Considero il mio lavoro posizionato tra la lettura letteraria (e quindi più facilmente critica) di Lawrence Langer e il lavoro finale e rivoluzionario di Primo Levi sulla zona grigia. Per completare queste prospettive, porto il punto di vista di uno storico e di uno psicologo “non addestrato”. Ho scritto l’articolo più di tre anni fa (era molto difficile essere pubblicato) e da allora sono arrivato a una serie di nuove domande. Il più difficile è fino a che punto possiamo fare delle generalizzazioni sulle differenze tra sopravvivere ad Auschwitz e Dachau. Jean Amery sosteneva tanto quando sosteneva che Dachau aveva una “tradizione” mentre Auschwitz era un giorno di “improvvisazione”. Ma Amery sosteneva anche che Frankl era, per anni, uno scavatore di fossati ad Auschwitz. Mi sembra evidente che i sopravvissuti possono essere solo specchi rifratti (alcuni più chiari di altri) alla realtà dell’esperienza del campo di concentramento. Infine, sembra ovvio che la durata del carcere, il carattere del prigioniero e il tipo di privazione siano la chiave per la nostra ricerca di maggiore chiarezza. ”

Timothy Pytell

Vienna, 1 luglio 2003

Insomma, la mia visione di una tipologia di sopravvivenza stava venendo alla luce. In un post successivo nello scambio H-net del 2003, ho suggerito di perseguire i seguenti temi. “Abbiamo bisogno di una solida conoscenza dell’esperienza reale del sopravvissuto (quali campi, per quanto tempo, a quali condizioni). Un sentimento empatico per il personaggio del sopravvissuto (cultura, educazione, milita) collegato a un occhio critico acuto e ben affinato, capace di un confronto obiettivo, possiamo ottenere maggiore chiarezza e intuizione. Alcuni potrebbero obiettare che questo è un compito impossibile perché solo il sopravvissuto sa veramente pienamente, o la completa comprensione sfuggirà o persino ci sono elementi contingenti senza fine. Ma non sono d’accordo. ”

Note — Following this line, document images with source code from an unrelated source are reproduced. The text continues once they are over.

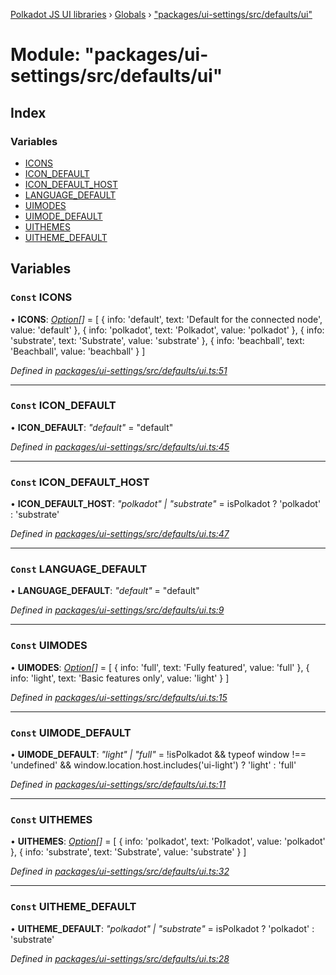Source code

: [Polkadot JS UI libraries](../README.md) › [Globals](../globals.md) › ["packages/ui-settings/src/defaults/ui"](_packages_ui_settings_src_defaults_ui_.md)

# Module: "packages/ui-settings/src/defaults/ui"

## Index

### Variables

* [ICONS](_packages_ui_settings_src_defaults_ui_.md#const-icons)
* [ICON_DEFAULT](_packages_ui_settings_src_defaults_ui_.md#const-icon_default)
* [ICON_DEFAULT_HOST](_packages_ui_settings_src_defaults_ui_.md#const-icon_default_host)
* [LANGUAGE_DEFAULT](_packages_ui_settings_src_defaults_ui_.md#const-language_default)
* [UIMODES](_packages_ui_settings_src_defaults_ui_.md#const-uimodes)
* [UIMODE_DEFAULT](_packages_ui_settings_src_defaults_ui_.md#const-uimode_default)
* [UITHEMES](_packages_ui_settings_src_defaults_ui_.md#const-uithemes)
* [UITHEME_DEFAULT](_packages_ui_settings_src_defaults_ui_.md#const-uitheme_default)

## Variables

### `Const` ICONS

• **ICONS**: *[Option](_packages_ui_settings_src_types_.md#option)[]* = [
  {
    info: 'default',
    text: 'Default for the connected node',
    value: 'default'
  },
  {
    info: 'polkadot',
    text: 'Polkadot',
    value: 'polkadot'
  },
  {
    info: 'substrate',
    text: 'Substrate',
    value: 'substrate'
  },
  {
    info: 'beachball',
    text: 'Beachball',
    value: 'beachball'
  }
]

*Defined in [packages/ui-settings/src/defaults/ui.ts:51](https://github.com/polkadot-js/ui/blob/4126dff/packages/ui-settings/src/defaults/ui.ts#L51)*

___

### `Const` ICON_DEFAULT

• **ICON_DEFAULT**: *"default"* = "default"

*Defined in [packages/ui-settings/src/defaults/ui.ts:45](https://github.com/polkadot-js/ui/blob/4126dff/packages/ui-settings/src/defaults/ui.ts#L45)*

___

### `Const` ICON_DEFAULT_HOST

• **ICON_DEFAULT_HOST**: *"polkadot" | "substrate"* = isPolkadot
  ? 'polkadot'
  : 'substrate'

*Defined in [packages/ui-settings/src/defaults/ui.ts:47](https://github.com/polkadot-js/ui/blob/4126dff/packages/ui-settings/src/defaults/ui.ts#L47)*

___

### `Const` LANGUAGE_DEFAULT

• **LANGUAGE_DEFAULT**: *"default"* = "default"

*Defined in [packages/ui-settings/src/defaults/ui.ts:9](https://github.com/polkadot-js/ui/blob/4126dff/packages/ui-settings/src/defaults/ui.ts#L9)*

___

### `Const` UIMODES

• **UIMODES**: *[Option](_packages_ui_settings_src_types_.md#option)[]* = [
  {
    info: 'full',
    text: 'Fully featured',
    value: 'full'
  },
  {
    info: 'light',
    text: 'Basic features only',
    value: 'light'
  }
]

*Defined in [packages/ui-settings/src/defaults/ui.ts:15](https://github.com/polkadot-js/ui/blob/4126dff/packages/ui-settings/src/defaults/ui.ts#L15)*

___

### `Const` UIMODE_DEFAULT

• **UIMODE_DEFAULT**: *"light" | "full"* = !isPolkadot && typeof window !== 'undefined' && window.location.host.includes('ui-light')
  ? 'light'
  : 'full'

*Defined in [packages/ui-settings/src/defaults/ui.ts:11](https://github.com/polkadot-js/ui/blob/4126dff/packages/ui-settings/src/defaults/ui.ts#L11)*

___

### `Const` UITHEMES

• **UITHEMES**: *[Option](_packages_ui_settings_src_types_.md#option)[]* = [
  {
    info: 'polkadot',
    text: 'Polkadot',
    value: 'polkadot'
  },
  {
    info: 'substrate',
    text: 'Substrate',
    value: 'substrate'
  }
]

*Defined in [packages/ui-settings/src/defaults/ui.ts:32](https://github.com/polkadot-js/ui/blob/4126dff/packages/ui-settings/src/defaults/ui.ts#L32)*

___

### `Const` UITHEME_DEFAULT

• **UITHEME_DEFAULT**: *"polkadot" | "substrate"* = isPolkadot
  ? 'polkadot'
  : 'substrate'

*Defined in [packages/ui-settings/src/defaults/ui.ts:28](https://github.com/polkadot-js/ui/blob/4126dff/packages/ui-settings/src/defaults/ui.ts#L28)*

Per perseguire il mio emergente programma scientifico, mi sono rivolto a confrontare diversi sopravvissuti austriaci dell’Olocausto. Quando ho presentato una bozza iniziale del lavoro al seminario sulla storia della psichiatria di Cornell, George Makari mi ha offerto l’intuizione che ciò che stavo tentando non è in realtà una tipologia ma una fenomenologia della sopravvivenza. Aveva ragione e come sono arrivato a quella realizzazione è l’argomento del mio prossimo post.